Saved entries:
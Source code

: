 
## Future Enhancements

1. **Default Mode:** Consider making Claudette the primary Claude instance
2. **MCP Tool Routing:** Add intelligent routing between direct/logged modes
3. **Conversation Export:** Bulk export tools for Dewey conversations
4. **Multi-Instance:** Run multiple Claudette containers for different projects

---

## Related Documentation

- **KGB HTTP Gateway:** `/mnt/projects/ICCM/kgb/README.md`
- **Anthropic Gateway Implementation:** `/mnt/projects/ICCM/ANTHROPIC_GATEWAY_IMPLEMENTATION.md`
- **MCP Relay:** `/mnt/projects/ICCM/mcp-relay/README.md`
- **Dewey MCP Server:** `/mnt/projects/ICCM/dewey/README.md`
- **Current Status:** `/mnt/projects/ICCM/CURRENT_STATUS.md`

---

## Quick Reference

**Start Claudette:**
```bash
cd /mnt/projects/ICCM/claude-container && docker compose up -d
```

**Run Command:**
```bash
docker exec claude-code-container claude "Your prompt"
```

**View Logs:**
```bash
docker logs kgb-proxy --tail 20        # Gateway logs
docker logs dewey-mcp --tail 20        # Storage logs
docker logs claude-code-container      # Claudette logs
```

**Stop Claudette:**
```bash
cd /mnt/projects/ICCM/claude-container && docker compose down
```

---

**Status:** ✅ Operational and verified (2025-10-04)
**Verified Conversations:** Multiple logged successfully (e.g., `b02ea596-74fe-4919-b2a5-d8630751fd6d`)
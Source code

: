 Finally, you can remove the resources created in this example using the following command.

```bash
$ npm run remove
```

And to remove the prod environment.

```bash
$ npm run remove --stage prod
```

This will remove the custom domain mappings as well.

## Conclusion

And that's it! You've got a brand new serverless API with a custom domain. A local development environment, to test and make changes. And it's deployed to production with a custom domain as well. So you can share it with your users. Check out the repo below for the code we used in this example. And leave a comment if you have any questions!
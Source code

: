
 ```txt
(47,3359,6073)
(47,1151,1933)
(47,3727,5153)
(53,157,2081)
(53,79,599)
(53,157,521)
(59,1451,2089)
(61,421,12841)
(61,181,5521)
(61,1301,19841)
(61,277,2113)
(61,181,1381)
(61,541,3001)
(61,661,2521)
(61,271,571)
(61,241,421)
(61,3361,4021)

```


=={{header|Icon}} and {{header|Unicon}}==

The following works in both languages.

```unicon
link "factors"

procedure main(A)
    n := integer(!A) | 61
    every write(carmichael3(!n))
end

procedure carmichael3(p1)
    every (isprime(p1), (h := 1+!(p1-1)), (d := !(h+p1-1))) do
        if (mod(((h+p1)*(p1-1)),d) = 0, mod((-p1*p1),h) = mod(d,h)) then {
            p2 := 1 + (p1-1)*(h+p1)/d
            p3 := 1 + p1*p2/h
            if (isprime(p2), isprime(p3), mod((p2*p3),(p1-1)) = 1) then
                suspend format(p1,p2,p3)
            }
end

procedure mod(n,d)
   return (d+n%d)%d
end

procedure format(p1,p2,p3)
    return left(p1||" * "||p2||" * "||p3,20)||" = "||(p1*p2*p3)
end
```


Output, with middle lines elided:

WORK INSTRUCTION »
Only the lines from the start of the data to the line holding "- **MCP Relay:**" are wanted; return them exactly, both ends included.

ANSWER AREA »
Source code

: 
## Future Enhancements

1. **Default Mode:** Consider making Claudette the primary Claude instance
2. **MCP Tool Routing:** Add intelligent routing between direct/logged modes
3. **Conversation Export:** Bulk export tools for Dewey conversations
4. **Multi-Instance:** Run multiple Claudette containers for different projects

---

## Related Documentation

- **KGB HTTP Gateway:** `/mnt/projects/ICCM/kgb/README.md`
- **Anthropic Gateway Implementation:** `/mnt/projects/ICCM/ANTHROPIC_GATEWAY_IMPLEMENTATION.md`
- **MCP Relay:** `/mnt/projects/ICCM/mcp-relay/README.md`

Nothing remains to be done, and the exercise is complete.